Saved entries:
* * * * * * *
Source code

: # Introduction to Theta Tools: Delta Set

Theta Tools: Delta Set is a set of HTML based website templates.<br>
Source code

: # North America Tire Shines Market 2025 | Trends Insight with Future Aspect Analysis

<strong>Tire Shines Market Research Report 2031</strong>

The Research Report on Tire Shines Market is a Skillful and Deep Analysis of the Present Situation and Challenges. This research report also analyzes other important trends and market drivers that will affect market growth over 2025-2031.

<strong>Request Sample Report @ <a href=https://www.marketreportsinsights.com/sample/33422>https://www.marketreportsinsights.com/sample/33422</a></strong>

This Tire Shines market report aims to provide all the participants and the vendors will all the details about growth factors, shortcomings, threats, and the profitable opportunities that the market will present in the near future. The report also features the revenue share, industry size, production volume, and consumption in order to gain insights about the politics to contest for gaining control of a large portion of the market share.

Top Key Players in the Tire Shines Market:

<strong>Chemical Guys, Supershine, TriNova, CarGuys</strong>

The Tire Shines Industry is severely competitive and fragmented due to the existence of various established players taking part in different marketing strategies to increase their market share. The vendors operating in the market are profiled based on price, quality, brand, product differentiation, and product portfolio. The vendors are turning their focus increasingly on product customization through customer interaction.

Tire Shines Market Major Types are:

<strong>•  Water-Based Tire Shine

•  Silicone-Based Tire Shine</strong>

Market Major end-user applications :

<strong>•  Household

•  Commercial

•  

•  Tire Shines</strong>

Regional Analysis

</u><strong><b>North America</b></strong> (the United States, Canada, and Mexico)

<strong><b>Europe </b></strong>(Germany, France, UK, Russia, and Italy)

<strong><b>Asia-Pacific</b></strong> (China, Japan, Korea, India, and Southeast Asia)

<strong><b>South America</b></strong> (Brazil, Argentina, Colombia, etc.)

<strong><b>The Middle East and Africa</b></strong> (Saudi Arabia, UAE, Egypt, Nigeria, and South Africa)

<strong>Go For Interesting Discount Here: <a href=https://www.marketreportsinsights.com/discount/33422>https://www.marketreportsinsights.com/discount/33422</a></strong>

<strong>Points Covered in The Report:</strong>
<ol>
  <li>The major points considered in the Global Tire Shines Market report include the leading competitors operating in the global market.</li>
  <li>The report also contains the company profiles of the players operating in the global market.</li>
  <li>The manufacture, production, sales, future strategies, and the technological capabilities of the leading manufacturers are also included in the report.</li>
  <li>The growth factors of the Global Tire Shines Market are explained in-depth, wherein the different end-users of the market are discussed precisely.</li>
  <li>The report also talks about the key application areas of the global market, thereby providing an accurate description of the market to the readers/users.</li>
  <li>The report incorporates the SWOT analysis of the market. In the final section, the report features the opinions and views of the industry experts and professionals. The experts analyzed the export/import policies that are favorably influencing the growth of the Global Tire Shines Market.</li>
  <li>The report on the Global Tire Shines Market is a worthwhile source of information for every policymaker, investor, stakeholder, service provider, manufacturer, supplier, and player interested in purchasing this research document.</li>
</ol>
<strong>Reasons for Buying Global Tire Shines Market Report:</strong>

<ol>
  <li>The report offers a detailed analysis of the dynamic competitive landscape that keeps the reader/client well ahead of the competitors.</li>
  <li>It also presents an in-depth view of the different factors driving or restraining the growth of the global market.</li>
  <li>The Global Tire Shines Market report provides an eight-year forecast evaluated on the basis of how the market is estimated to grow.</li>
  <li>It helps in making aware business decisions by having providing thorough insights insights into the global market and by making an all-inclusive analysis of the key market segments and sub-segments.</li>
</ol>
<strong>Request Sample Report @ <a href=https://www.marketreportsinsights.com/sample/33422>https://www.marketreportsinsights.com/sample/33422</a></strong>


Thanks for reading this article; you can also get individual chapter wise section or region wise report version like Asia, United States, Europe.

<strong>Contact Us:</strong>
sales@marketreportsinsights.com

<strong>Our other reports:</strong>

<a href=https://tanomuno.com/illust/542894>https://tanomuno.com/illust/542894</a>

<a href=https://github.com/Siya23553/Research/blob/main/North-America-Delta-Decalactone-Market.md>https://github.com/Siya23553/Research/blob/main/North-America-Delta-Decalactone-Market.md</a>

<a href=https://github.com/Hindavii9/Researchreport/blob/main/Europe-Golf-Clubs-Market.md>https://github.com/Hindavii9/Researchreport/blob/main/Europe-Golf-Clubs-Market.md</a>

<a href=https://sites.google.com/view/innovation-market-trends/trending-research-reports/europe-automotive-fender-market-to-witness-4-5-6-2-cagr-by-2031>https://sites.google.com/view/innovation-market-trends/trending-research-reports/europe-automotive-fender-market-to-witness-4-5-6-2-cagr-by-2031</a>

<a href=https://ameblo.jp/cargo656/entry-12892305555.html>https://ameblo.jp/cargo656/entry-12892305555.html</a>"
* * * * * * *
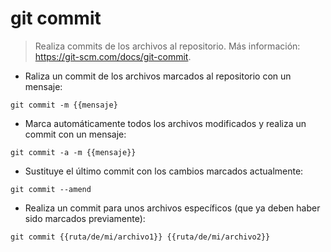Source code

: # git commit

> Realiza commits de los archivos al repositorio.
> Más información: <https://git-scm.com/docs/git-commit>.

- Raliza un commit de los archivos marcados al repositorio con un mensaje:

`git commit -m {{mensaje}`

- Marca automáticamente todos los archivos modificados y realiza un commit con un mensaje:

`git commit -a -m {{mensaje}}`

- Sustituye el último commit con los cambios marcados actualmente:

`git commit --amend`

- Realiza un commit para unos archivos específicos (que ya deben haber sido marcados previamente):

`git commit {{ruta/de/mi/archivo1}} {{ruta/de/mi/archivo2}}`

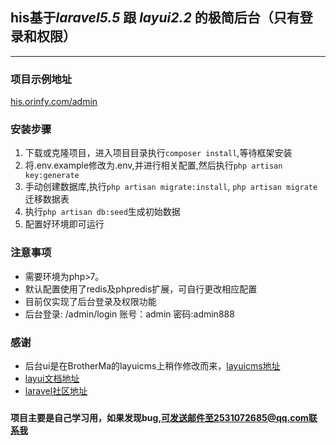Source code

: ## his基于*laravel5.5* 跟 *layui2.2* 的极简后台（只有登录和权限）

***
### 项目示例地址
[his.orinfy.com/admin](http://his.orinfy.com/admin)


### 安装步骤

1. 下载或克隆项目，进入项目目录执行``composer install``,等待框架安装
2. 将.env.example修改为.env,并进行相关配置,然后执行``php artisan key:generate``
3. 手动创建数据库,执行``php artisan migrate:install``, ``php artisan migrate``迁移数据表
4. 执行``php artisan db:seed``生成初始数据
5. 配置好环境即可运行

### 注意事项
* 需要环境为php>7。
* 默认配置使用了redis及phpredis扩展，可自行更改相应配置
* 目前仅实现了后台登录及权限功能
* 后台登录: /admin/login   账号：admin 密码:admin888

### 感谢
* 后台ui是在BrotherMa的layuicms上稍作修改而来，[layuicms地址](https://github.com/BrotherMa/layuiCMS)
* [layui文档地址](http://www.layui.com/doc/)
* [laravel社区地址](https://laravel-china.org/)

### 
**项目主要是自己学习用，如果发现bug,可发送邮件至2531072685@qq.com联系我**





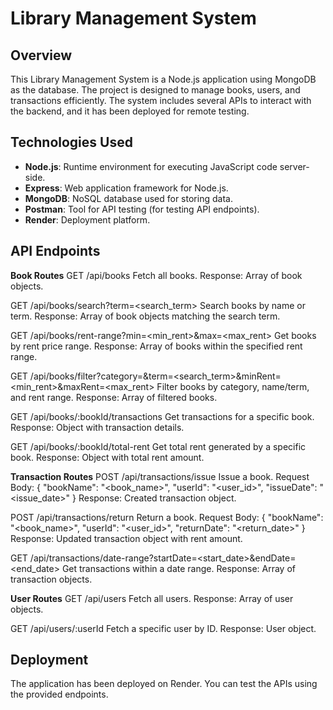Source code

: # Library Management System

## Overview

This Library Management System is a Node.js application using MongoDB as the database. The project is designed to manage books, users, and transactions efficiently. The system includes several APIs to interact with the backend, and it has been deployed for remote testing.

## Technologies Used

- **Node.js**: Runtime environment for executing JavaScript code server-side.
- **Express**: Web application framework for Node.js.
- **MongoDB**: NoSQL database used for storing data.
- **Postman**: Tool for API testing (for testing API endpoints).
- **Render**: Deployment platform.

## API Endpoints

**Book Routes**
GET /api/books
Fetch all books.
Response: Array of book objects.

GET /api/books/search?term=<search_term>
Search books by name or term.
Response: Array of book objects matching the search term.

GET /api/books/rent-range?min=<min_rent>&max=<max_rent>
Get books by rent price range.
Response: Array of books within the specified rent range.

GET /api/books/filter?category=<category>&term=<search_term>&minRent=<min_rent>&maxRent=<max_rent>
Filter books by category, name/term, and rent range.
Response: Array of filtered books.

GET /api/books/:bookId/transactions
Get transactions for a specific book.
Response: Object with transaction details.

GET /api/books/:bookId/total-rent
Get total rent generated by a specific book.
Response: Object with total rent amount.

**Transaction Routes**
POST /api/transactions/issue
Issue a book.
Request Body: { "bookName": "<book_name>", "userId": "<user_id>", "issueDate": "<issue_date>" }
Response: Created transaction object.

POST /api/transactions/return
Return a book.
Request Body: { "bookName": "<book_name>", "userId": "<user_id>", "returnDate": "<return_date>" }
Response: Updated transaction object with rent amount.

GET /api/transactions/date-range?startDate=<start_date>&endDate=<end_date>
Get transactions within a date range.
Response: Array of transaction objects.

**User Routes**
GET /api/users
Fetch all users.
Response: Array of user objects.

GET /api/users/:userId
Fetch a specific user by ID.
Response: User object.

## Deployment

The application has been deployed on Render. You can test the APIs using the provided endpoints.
* * * * * * *
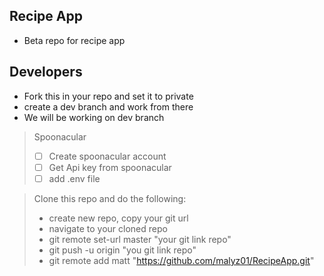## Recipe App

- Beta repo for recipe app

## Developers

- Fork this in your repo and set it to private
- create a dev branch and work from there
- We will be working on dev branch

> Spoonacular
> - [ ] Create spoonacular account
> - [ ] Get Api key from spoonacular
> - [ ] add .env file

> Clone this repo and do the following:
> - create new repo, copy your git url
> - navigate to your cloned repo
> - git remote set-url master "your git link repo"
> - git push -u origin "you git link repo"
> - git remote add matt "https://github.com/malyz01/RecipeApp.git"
* * * * * * *
- _Try it_
State how many lines in the data include the string "total". Nothing else belongs in the reply.

- _Task output_
3